Take a look at Bulls Bay. I heard they bought the Sea Pro molds. I've had two Sea Pro SV2100CC and they are a lot of boat for the money. Hoping Bulls Bay is the same.


----------



## MrFish (Aug 21, 2009)

Yep, not enough info.


----------



## 60hertz (Oct 1, 2007)

Garbo has a nice Scout for sale.


----------



## pappastratos (Oct 9, 2007)

redheadflyer said:


> Take a look at Bulls Bay. I heard they bought the Sea Pro molds. *I've had two Sea Pro SV2100CC and they are a lot of boat for the money.* Hoping Bulls Bay is the same.


Good suggestion. I have seen several nice ones on craigslist. I have a sv1900, nice dry ride. Stable too, I took a 4' wave over the bow it was even stable with 6" of water in the bottom, all drained out thru the scuppers in about 2 or 3 minutes.


----------



## Joe_Lee (Feb 23, 2014)

Key West 210 Bay Reef. I drove to Buford Ga and saved a lot of money last year when I bought my 230 BR & I came really close to buying the 210 - it's a really nice setup.


----------



## tailfisher1979 (Jan 24, 2012)

Look at Pathfinders or Blazer Bays if you don't want to buy another bay boat for a good while. They are still reasonably priced compared to some newer brands out there that run in the $60-$90g range. Skeeter makes a great bay boat as well.


----------



## 49913 (Apr 18, 2014)

I've had mine from Gulf Shores Power Sports for a year now. Absolutely love it. Paid a boat show price for it, around 36k. Really tickled with it. http://frontierboats.com/boat-gallery/9
If you're unfamiliar with them, Bill Kenner sold out to Bass Pro back in 2009, I think. The Kenner guys then opened up a new shop building Frontiers on the lower end, and Blackjacks on the upper. Both great boats and really good hulls.

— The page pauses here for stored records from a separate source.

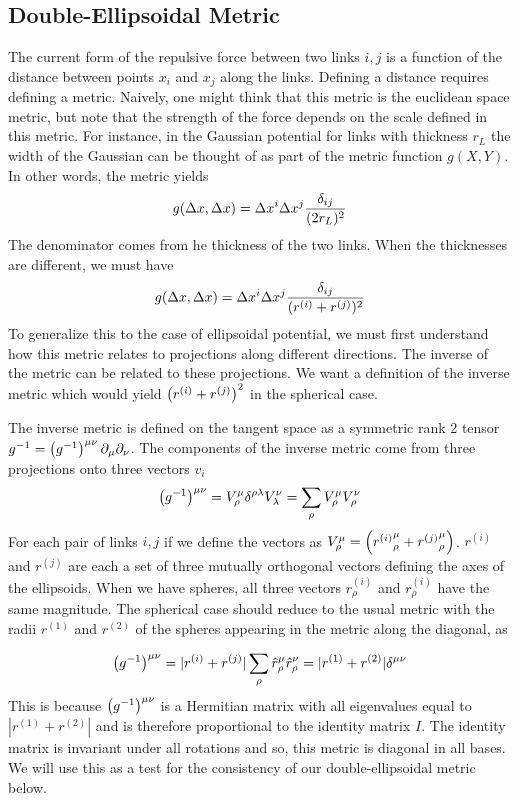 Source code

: \documentclass[nofootinbib,preprint,floatfix,titlepage,endfloats,superscriptaddress]{revtex4} %
\begin{document}
\subsection{Double-Ellipsoidal Metric }
The current form of the repulsive force between two links $i,j$ is a function of the distance between points $x_i$ and $x_j$ along the links. 
Defining a distance requires defining a metric. 
Naively, one might think that this metric is the euclidean space metric, but note that the strength of the force depends on the scale defined in this metric. 
For instance, in the Gaussian potential for links with thickness $r_L$ the width of the Gaussian can be thought of as part of the metric function $g(X,Y)$. 
In other words, the metric yields
\[g(\Delta x, \Delta x) = \Delta x^i \Delta x^j {\delta_{ij} \over (2 r_L)^2}  \]
The denominator comes from he thickness of the two links. When the thicknesses are different, we must have
\[g(\Delta x, \Delta x) = \Delta x^i \Delta x^j {\delta_{ij} \over ( r^{(i)} +r^{(j)})^2}  \]
To generalize this to the case of ellipsoidal potential, we must first understand how this metric relates to projections along different directions. 
The inverse of the metric can be related to these projections. 
We want a definition of the inverse metric which would yield $\left(r^{(i)} +r^{(j)}\right)^2$ in the spherical case. 

The inverse metric is defined on the tangent space as a symmetric rank 2 tensor $ g^{-1} = \left(g^{-1}\right)^{\mu\nu}\partial_\mu \partial_\nu $. 
The components of the inverse metric  come from three projections onto three vectors $v_i$
\begin{equation}
    \left(g^{-1}\right)^{\mu\nu} = V^\mu_\rho \delta^{\rho \lambda} V^\nu_\lambda =  \sum_{\rho} V_\rho^\mu V_\rho^\nu \label{eq:ginv}
\end{equation}
For each pair of links $i,j$ if we define the vectors as $V_\rho^\mu =%
\pr{{r^{(i)}}_{\rho}^\mu+{r^{(j)}}_{\rho}^\mu} $. 
$r^{(i)}$ and $r^{(j)}$ are each a set of three mutually orthogonal vectors defining the axes of the ellipsoids. 
When we have spheres, all three vectors $r^{(i)}_\rho$ and $r^{(i)}_\rho$ have the same magnitude. 
The spherical case should reduce to the usual metric with the radii $r^{(1)}$ and $r^{(2)}$ of the spheres appearing in the metric along the diagonal, as 

$$ \left(g^{-1}\right)^{\mu\nu} = |r^{(i)}+r^{(j)}|\sum_{\rho} \hat{r}_\rho^\mu \hat{r}_\rho^\nu = |r^{(1)}+r^{(2)}| \delta^{\mu\nu }$$
This is because $ \left(g^{-1}\right)^{\mu\nu} $ is a Hermitian matrix with all eigenvalues equal to $|r^{(1)}+r^{(2)}|$ and is therefore proportional to the identity matrix $I$. The identity matrix is invariant under all rotations and so, this metric is diagonal in all bases.
We will use this as a test for the consistency of our double-ellipsoidal metric below. 
 
\end{document}
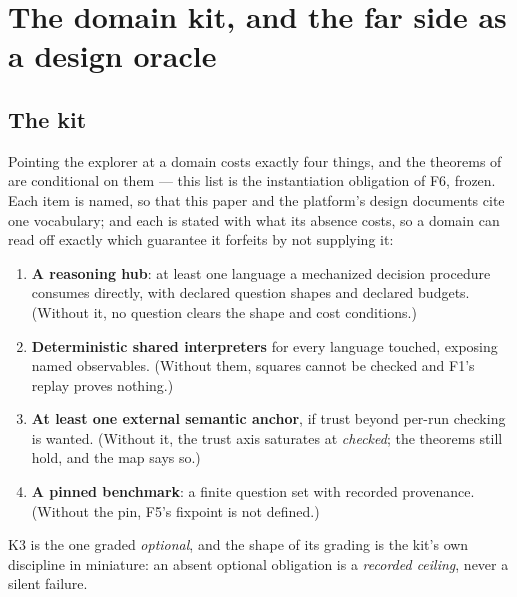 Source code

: 
\section{The domain kit, and the far side as a design oracle}
\label{sec:kit}

\subsection{The kit}
\label{sec:kit-list}

Pointing the explorer at a domain costs exactly four things, and the
theorems of  are conditional on them — this list is
the instantiation obligation of F6, frozen. Each item is named, so that
this paper and the platform's design documents cite one vocabulary; and
each is stated with what its absence costs, so a domain can read off
exactly which guarantee it forfeits by not supplying it:

\begin{enumerate}
\item[\textbf{K1}] \textbf{A reasoning hub}: at least one language a
  mechanized decision procedure consumes directly, with declared
  question shapes and declared budgets. (Without it, no question clears
  the shape and cost conditions.)
\item[\textbf{K2}] \textbf{Deterministic shared interpreters} for every
  language touched, exposing named observables. (Without them, squares
  cannot be checked and F1's replay proves nothing.)
\item[\textbf{K3}] \textbf{At least one external semantic anchor}, if
  trust beyond per-run checking is wanted. (Without it, the trust axis
  saturates at \textit{checked}; the theorems still hold, and the map
  says so.)
\item[\textbf{K4}] \textbf{A pinned benchmark}: a finite question set
  with recorded provenance. (Without the pin, F5's fixpoint is not
  defined.)
\end{enumerate}

\noindent
K3 is the one graded \emph{optional}, and the shape of its grading is
the kit's own discipline in miniature: an absent optional obligation is
a \emph{recorded ceiling}, never a silent failure.

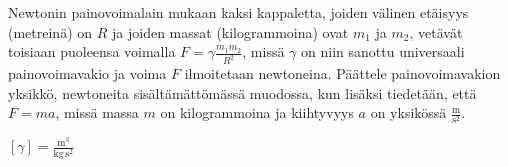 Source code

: \begin{tehtavasivu}
\begin{tehtava}
Newtonin painovoimalain mukaan kaksi kappaletta, joiden välinen etäisyys (metreinä) on $R$ ja joiden massat (kilogrammoina) ovat $m_1$ ja $m_2$, vetävät toisiaan puoleensa voimalla $F=\gamma \frac{m_1m_2}{R^2}$, missä $\gamma$ on niin sanottu universaali painovoimavakio ja voima $F$ ilmoitetaan newtoneina. Päättele painovoimavakion yksikkö, newtoneita sisältämättömässä muodossa, kun lisäksi tiedetään, että $F=ma$, missä massa $m$ on kilogrammoina ja kiihtyvyys $a$ on yksikössä $\mathrm{\frac{m}{s^2}}$.
	\begin{vastaus}
	$[\gamma]=\mathrm{\frac{m^3}{kg\,s^2}}$
	\end{vastaus} 
\end{tehtava}

\end{tehtavasivu} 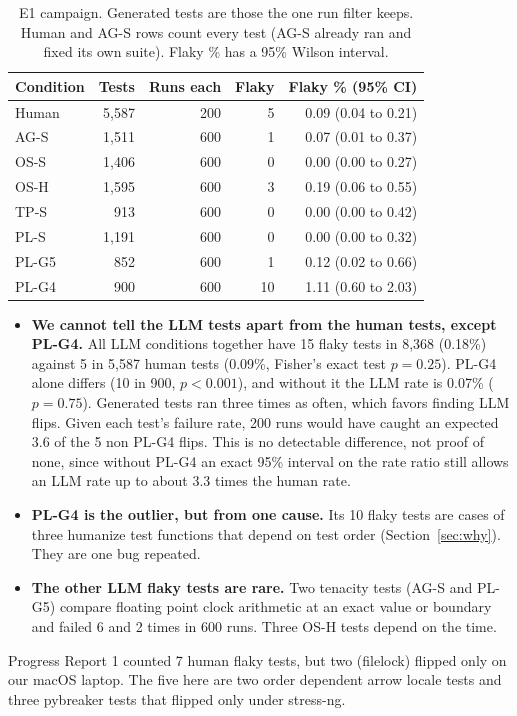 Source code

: \documentclass[sigconf,nonacm]{acmart}
\begin{document}
\begin{table}[h]
\caption{E1 campaign. Generated tests are those the one run filter keeps. Human and AG-S rows count every test (AG-S already ran and fixed its own suite). Flaky \% has a 95\% Wilson interval.}
\label{tab:scale}
\small
\begin{tabular}{lrrrr}
\toprule
Condition & Tests & Runs each & Flaky & Flaky \% (95\% CI) \\
\midrule
Human & 5,587 & 200 & 5 & 0.09 (0.04 to 0.21) \\
AG-S & 1,511 & 600 & 1 & 0.07 (0.01 to 0.37) \\
OS-S & 1,406 & 600 & 0 & 0.00 (0.00 to 0.27) \\
OS-H & 1,595 & 600 & 3 & 0.19 (0.06 to 0.55) \\
TP-S & 913 & 600 & 0 & 0.00 (0.00 to 0.42) \\
PL-S & 1,191 & 600 & 0 & 0.00 (0.00 to 0.32) \\
PL-G5 & 852 & 600 & 1 & 0.12 (0.02 to 0.66) \\
PL-G4 & 900 & 600 & 10 & 1.11 (0.60 to 2.03) \\
\bottomrule
\end{tabular}
\end{table}

\begin{itemize}
\item \textbf{We cannot tell the LLM tests apart from the human tests, except PL-G4.} All LLM conditions together have 15 flaky tests in 8,368 (0.18\%) against 5 in 5,587 human tests (0.09\%, Fisher's exact test $p = 0.25$). PL-G4 alone differs (10 in 900, $p < 0.001$), and without it the LLM rate is 0.07\% ($p = 0.75$). Generated tests ran three times as often, which favors finding LLM flips. Given each test's failure rate, 200 runs would have caught an expected 3.6 of the 5 non PL-G4 flips. This is no detectable difference, not proof of none, since without PL-G4 an exact 95\% interval on the rate ratio still allows an LLM rate up to about 3.3 times the human rate.
\item \textbf{PL-G4 is the outlier, but from one cause.} Its 10 flaky tests are cases of three humanize test functions that depend on test order (Section~\ref{sec:why}). They are one bug repeated.
\item \textbf{The other LLM flaky tests are rare.} Two tenacity tests (AG-S and PL-G5) compare floating point clock arithmetic at an exact value or boundary and failed 6 and 2 times in 600 runs. Three OS-H tests depend on the time.
\end{itemize}
Progress Report 1 counted 7 human flaky tests, but two (filelock) flipped only on our macOS laptop. The five here are two order dependent arrow locale tests and three pybreaker tests that flipped only under stress-ng.
\end{document}
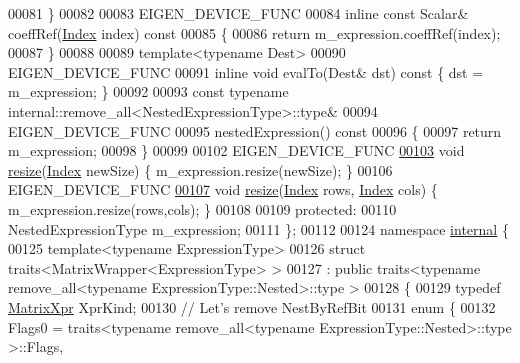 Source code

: \begin{DoxyCode}
00081     \}
00082 
00083     EIGEN\_DEVICE\_FUNC
00084     \textcolor{keyword}{inline} \textcolor{keyword}{const} Scalar& coeffRef(\hyperlink{namespace_eigen_a62e77e0933482dafde8fe197d9a2cfde}{Index} index)\textcolor{keyword}{ const}
00085 \textcolor{keyword}{    }\{
00086       \textcolor{keywordflow}{return} m\_expression.coeffRef(index);
00087     \}
00088 
00089     \textcolor{keyword}{template}<\textcolor{keyword}{typename} Dest>
00090     EIGEN\_DEVICE\_FUNC
00091     \textcolor{keyword}{inline} \textcolor{keywordtype}{void} evalTo(Dest& dst)\textcolor{keyword}{ const }\{ dst = m\_expression; \}
00092 
00093     \textcolor{keyword}{const} \textcolor{keyword}{typename} internal::remove\_all<NestedExpressionType>::type& 
00094     EIGEN\_DEVICE\_FUNC
00095     nestedExpression()\textcolor{keyword}{ const }
00096 \textcolor{keyword}{    }\{
00097       \textcolor{keywordflow}{return} m\_expression;
00098     \}
00099 
00102     EIGEN\_DEVICE\_FUNC
\hyperlink{group___core___module_a04bcb4140d2b2f9bf571efddac135a21}{00103}     \textcolor{keywordtype}{void} \hyperlink{group___core___module_a04bcb4140d2b2f9bf571efddac135a21}{resize}(\hyperlink{namespace_eigen_a62e77e0933482dafde8fe197d9a2cfde}{Index} newSize) \{ m\_expression.resize(newSize); \}
00106     EIGEN\_DEVICE\_FUNC
\hyperlink{group___core___module_aaead58c7011ff95bb588d9bb242aca8a}{00107}     \textcolor{keywordtype}{void} \hyperlink{group___core___module_aaead58c7011ff95bb588d9bb242aca8a}{resize}(\hyperlink{namespace_eigen_a62e77e0933482dafde8fe197d9a2cfde}{Index} rows, \hyperlink{namespace_eigen_a62e77e0933482dafde8fe197d9a2cfde}{Index} cols) \{ m\_expression.resize(rows,cols); \}
00108 
00109   \textcolor{keyword}{protected}:
00110     NestedExpressionType m\_expression;
00111 \};
00112 
00124 \textcolor{keyword}{namespace }\hyperlink{namespaceinternal}{internal} \{
00125 \textcolor{keyword}{template}<\textcolor{keyword}{typename} ExpressionType>
00126 \textcolor{keyword}{struct }traits<MatrixWrapper<ExpressionType> >
00127  : \textcolor{keyword}{public} traits<typename remove\_all<typename ExpressionType::Nested>::type >
00128 \{
00129   \textcolor{keyword}{typedef} \hyperlink{struct_eigen_1_1_matrix_xpr}{MatrixXpr} XprKind;
00130   \textcolor{comment}{// Let's remove NestByRefBit}
00131   \textcolor{keyword}{enum} \{
00132     Flags0 = traits<typename remove\_all<typename ExpressionType::Nested>::type >::Flags,

\end{DoxyCode}
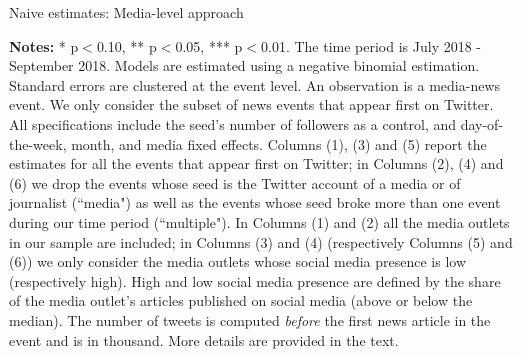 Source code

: \begin{table}
\caption{Naive estimates: Media-level approach}
\begin{center}
	
\end{center}
\begin{spacing}{0.5}
	{\fns \textbf{Notes:} * p$<$0.10, ** p$<$0.05, *** p$<$0.01. The time period is July 2018 - September 2018.  Models are estimated using a negative binomial estimation. Standard errors are clustered at the event level. An observation is a media-news event. We only consider the subset of news events that appear first on Twitter. All specifications include the seed's number of followers as a control, and day-of-the-week, month, and media fixed effects. Columns (1), (3) and (5) report the estimates for all the events that appear first on Twitter; in Columns (2), (4) and (6) we drop the events whose seed is the Twitter account of a media or of journalist (``media") as well as the events whose seed broke more than one event during our time period (``multiple"). In Columns (1) and (2) all the media outlets in our sample are included; in Columns (3) and (4) (respectively Columns (5) and (6)) we only consider the media outlets whose social media presence is low (respectively high). High and low social media presence are defined by the share of the media outlet's articles published on social media (above or below the median). The number of tweets is computed \textit{before} the first news article in the event and is in thousand. More details are provided in the text.} 
\end{spacing}
\label{Tab:number_articles_negbinomial_cevent}
\end{table} 



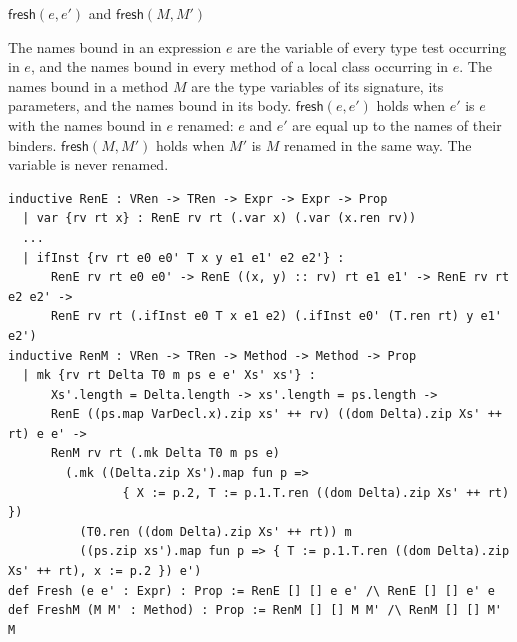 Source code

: \begin{cmp}{$\mathsf{fresh}(e,e')$ and $\mathsf{fresh}(M,M')$}
\begin{paperside}
The names bound in an expression $e$ are the variable of every type test occurring in $e$, and the names bound in every method of a local class occurring in $e$.
The names bound in a method $M$ are the type variables of its signature, its parameters, and the names bound in its body.
$\mathsf{fresh}(e,e')$ holds when $e'$ is $e$ with the names bound in $e$ renamed: $e$ and $e'$ are equal up to the names of their binders.
$\mathsf{fresh}(M,M')$ holds when $M'$ is $M$ renamed in the same way.
The variable \Q@this@ is never renamed.
\end{paperside}
\begin{leanside}
\begin{lstlisting}[style=leanside]
inductive RenE : VRen -> TRen -> Expr -> Expr -> Prop
  | var {rv rt x} : RenE rv rt (.var x) (.var (x.ren rv))
  ...
  | ifInst {rv rt e0 e0' T x y e1 e1' e2 e2'} :
      RenE rv rt e0 e0' -> RenE ((x, y) :: rv) rt e1 e1' -> RenE rv rt e2 e2' ->
      RenE rv rt (.ifInst e0 T x e1 e2) (.ifInst e0' (T.ren rt) y e1' e2')
inductive RenM : VRen -> TRen -> Method -> Method -> Prop
  | mk {rv rt Delta T0 m ps e e' Xs' xs'} :
      Xs'.length = Delta.length -> xs'.length = ps.length ->
      RenE ((ps.map VarDecl.x).zip xs' ++ rv) ((dom Delta).zip Xs' ++ rt) e e' ->
      RenM rv rt (.mk Delta T0 m ps e)
        (.mk ((Delta.zip Xs').map fun p =>
                { X := p.2, T := p.1.T.ren ((dom Delta).zip Xs' ++ rt) })
          (T0.ren ((dom Delta).zip Xs' ++ rt)) m
          ((ps.zip xs').map fun p => { T := p.1.T.ren ((dom Delta).zip Xs' ++ rt), x := p.2 }) e')
def Fresh (e e' : Expr) : Prop := RenE [] [] e e' /\ RenE [] [] e' e
def FreshM (M M' : Method) : Prop := RenM [] [] M M' /\ RenM [] [] M' M
\end{lstlisting}
\end{leanside}
\end{cmp}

My opinion anyway.


----------



## Mark Collins (Dec 27, 2012)

Nautic Star I have had 21ft Nautic bay for 8 years, I have had it out 25 miles in the gulf and use it as a guide boat, very solid boat.
You can buy these for 27,880.00 with a yamaha f150, all the other boats are double that price http://www.nauticstarboats.com/boats/nauticbay-boats/2110-sport/


----------